BRIEF: Lines in the entries below where the word "Installation" shows up should each be copied.

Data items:
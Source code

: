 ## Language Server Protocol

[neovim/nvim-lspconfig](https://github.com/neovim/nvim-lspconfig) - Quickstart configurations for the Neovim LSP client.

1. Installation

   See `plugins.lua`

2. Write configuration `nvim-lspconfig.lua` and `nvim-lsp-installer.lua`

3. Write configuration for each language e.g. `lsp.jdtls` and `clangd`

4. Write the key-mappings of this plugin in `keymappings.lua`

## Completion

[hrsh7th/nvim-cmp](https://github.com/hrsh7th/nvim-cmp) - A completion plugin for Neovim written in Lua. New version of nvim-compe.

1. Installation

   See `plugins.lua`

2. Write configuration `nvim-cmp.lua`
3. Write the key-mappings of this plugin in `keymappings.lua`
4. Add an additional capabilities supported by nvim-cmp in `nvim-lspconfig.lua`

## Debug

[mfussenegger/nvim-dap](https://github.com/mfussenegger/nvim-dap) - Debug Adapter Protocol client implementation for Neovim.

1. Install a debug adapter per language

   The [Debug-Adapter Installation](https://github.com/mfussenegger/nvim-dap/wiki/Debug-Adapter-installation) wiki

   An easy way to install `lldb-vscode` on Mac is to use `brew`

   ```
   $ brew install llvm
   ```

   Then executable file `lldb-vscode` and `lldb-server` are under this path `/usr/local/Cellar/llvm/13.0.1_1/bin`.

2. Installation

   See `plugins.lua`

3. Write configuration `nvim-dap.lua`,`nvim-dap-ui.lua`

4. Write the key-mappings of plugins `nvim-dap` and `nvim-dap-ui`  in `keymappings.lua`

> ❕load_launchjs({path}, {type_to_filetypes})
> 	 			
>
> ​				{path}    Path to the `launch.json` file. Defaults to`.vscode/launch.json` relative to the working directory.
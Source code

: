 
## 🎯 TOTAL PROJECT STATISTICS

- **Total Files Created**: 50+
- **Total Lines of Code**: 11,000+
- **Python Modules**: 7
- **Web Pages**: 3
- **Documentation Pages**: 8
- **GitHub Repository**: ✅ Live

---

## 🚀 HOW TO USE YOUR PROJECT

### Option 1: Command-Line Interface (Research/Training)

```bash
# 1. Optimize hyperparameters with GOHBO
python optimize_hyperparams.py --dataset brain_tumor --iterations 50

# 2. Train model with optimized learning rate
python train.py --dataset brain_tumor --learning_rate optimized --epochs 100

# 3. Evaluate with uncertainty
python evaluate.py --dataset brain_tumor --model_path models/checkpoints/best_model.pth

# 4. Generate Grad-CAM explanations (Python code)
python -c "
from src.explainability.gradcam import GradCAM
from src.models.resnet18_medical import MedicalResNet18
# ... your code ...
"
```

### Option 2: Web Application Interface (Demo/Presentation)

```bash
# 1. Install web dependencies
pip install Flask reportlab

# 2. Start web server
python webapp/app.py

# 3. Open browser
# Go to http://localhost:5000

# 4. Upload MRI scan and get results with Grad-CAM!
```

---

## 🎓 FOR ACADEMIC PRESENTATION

RESPONSE TO THIS EXERCISE:
1. Installation
1. Installation
   The [Debug-Adapter Installation](https://github.com/mfussenegger/nvim-dap/wiki/Debug-Adapter-installation) wiki
2. Installation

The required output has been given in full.